3.2.2. Numerical model and calculation conditions

Numerical simulation for tsunamis due to a submarine volcanic eruption in Kagoshima Bay, is generated using the shallow water version of the nonlinear wave model [34], where the computational program developed by Nakayama and Kakinuma [35] to simulate internal wave propagation, is partially rewritten to solve the set of finite difference equations for nonlinear surface waves. Figure 19 shows the seabed level in the northern bay, where the still water level is described by z = 0.0 m. The shorelines are assumed to be vertical walls with perfect wave reflection, while the Sommerfeld radiation condition is applied at the open boundaries inside the sea area. The initial tsunami height η₀ is assumed to be 9.0 m, as described above.

3.2.3. Water surface displacements

Water surface displacements are obtained through numerical calculation for the trial cases where the craters are located at Point ➀ and Point ➂, the locations of which are shown in Figure 20, as well as for the above-described actual case on September 9, 1780, where the crater is located at Point ➁.

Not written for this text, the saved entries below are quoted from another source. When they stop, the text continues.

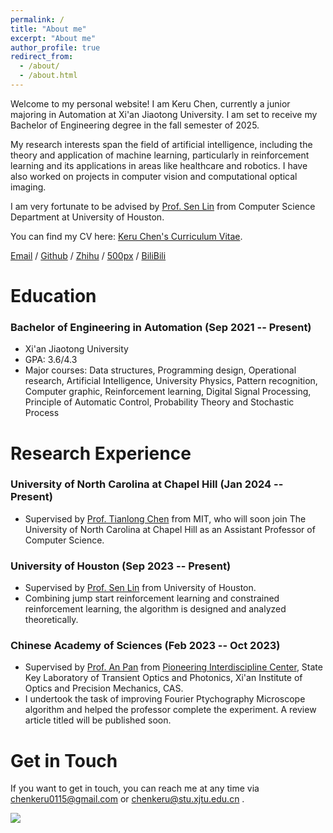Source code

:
 ```yaml
---
permalink: /
title: "About me"
excerpt: "About me"
author_profile: true
redirect_from: 
  - /about/
  - /about.html
---
```


Welcome to my personal website! I am Keru Chen, currently a junior majoring in Automation at Xi'an Jiaotong University. I am set to receive my Bachelor of Engineering degree in the fall semester of 2025. 

My research interests span the field of artificial intelligence, including the theory and application of machine learning, particularly in reinforcement learning and its applications in areas like healthcare and robotics. I have also worked on projects in computer vision and computational optical imaging.

I am very fortunate to be advised by [Prof. Sen Lin](https://slin70.github.io/) from Computer Science Department at University of Houston.

You can find my CV here: [Keru Chen's Curriculum Vitae](../assets/CV.pdf).

[Email](chenkeru0115@gmail.com) / [Github](CLIVERCHEN) / [Zhihu](https://www.zhihu.com/people/chen-ke-ru-46) / [500px](https://500px.com.cn/community/user-details/1399dc72d47cfb674f14f7095df897789?mine=1) / [BiliBili](https://space.bilibili.com/349627502?spm_id_from=333.1007.0.0)

# Education
### Bachelor of Engineering in Automation (Sep 2021 -- Present)
* Xi'an Jiaotong University
* GPA: 3.6/4.3
* Major courses: Data structures, Programming design, Operational research, Artificial Intelligence, University Physics, Pattern recognition, Computer graphic, Reinforcement learning, Digital Signal Processing, Principle of Automatic Control, Probability Theory and Stochastic Process

# Research Experience
### University of North Carolina at Chapel Hill (Jan 2024 -- Present)
* Supervised by [Prof. Tianlong Chen](https://tianlong-chen.github.io/) from MIT, who will soon join The University of North Carolina at Chapel Hill as an Assistant Professor of Computer Science.

### University of Houston (Sep 2023 -- Present)
* Supervised by [Prof. Sen Lin](https://slin70.github.io/) from University of Houston.
* Combining jump start reinforcement learning and constrained reinforcement learning, the algorithm is designed and analyzed theoretically.

### Chinese Academy of Sciences (Feb 2023 -- Oct 2023)
* Supervised by [Prof. An Pan](http://www.piclaboratory.com/col.jsp?id=113) from [Pioneering Interdiscipline Center](http://www.piclaboratory.com/), State Key Laboratory of Transient Optics and Photonics, Xi'an Institute of Optics and Precision Mechanics, CAS.
* I undertook the task of improving Fourier Ptychography Microscope algorithm and helped the professor complete the experiment. A review article titled will be published soon.

# Get in Touch
If you want to get in touch, you can reach me at any time via chenkeru0115@gmail.com or chenkeru@stu.xjtu.edu.cn .

<a href="https://clustrmaps.com/site/1bxu0" title="Visit tracker"><img src="//www.clustrmaps.com/map_v2.png?d=CUeW8GoaI6RpnTxJlJEAsietKXCiiLAPDkyiG2YeKx0&cl=ffffff"></a>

There are many submarine fumaroles in Kagoshima Bay, and an active volcano exists in Sakurajima, as shown in Figure 21. Sakurajima, where “sakura” means cherry, while “jima”, or “shima”, means island, in Japanese, was an isolated island prior to its violent eruption in 1914, when Sakurajima was connected to the Ohsumi Peninsula by the eruption with a large amount of ejecta. As shown in Figure 20, Point B is located in the West Sakurajima Channel, on the western side of which lies the most urban area in the prefecture, Kagoshima City.

Shown in Figure 22(a), and 22(b), are the numerical results for the water surface displacements at Point A, and Point B, indicated in Figure 20, respectively. The tsunami height for not only the first wave, but also the several following waves, is larger than 1.0 m at Point A, where it takes a longer time for the oscillation to attenuate because of multiple reflections of tsunamis at the bay head.

Although Point ➂ is more distant from Point B than Point ➁, the maximum tsunami height at Point B, near the highest population area, is larger in the case where the crater is located at Point ➂ than that in the case where the crater appears at Point ➁; for in the former case, the wave energy is large for the wave component approaching Sakurajima in a direction oblique, or parallel, to the seashore of Sakurajima, resulting in a tsunami traveling along the shoreline of Sakurajima toward the west.

3.2.4. Distribution of the maximum water level

The numerical results for the distributions of the maximum water level η_max for 0.0 s ≤ t ≤ 2.0 × 10³ s, are shown in Figure 23(a)–23(d), where the crater locations are depicted with white circles off the north of Sakurajima, off Hayato, off Ryugamizu, and off Kurokami-cho, respectively. The still water depth at the crater, h, is assumed to be 1.0 × 10² m in all the cases, such that the value of the submarine explosive index concerning tsunami generation, V_w, is about 4.5 × 10⁴ (unit length in meter). The tsunamis propagation starts at t = 0.0 s. In every case, the maximum water level η_max decreases at (x, y) ≈ (20.0 km, 14.0 km), for the still water depth is deeper, i.e., about 200 m at the location.

Figure 23 indicates that there are three areas where η_max increases, irrespective of the crater location, i.e., near the northern shore of Sakurajima, the bay head off Hayato, and near the western shore of the Ohsumi Peninsula, for the still water depth suddenly decreases toward the land near these three areas.

As shown in Figure 23(a), the tsunamis generated off the north of Sakurajima, travel toward the north, after reflecting at the northern shore of Sakurajima; while as shown in Figure 23(b), the tsunamis generated off Hayato, propagate toward the south, after the reflection at the bay-head shore. In the cases shown in Figure 23(c), and 23(d), however, the tsunamis generated off Ryugamizu, and Kurokami-cho, propagate toward the east, and west, respectively, where the maximum wave height of these components is larger.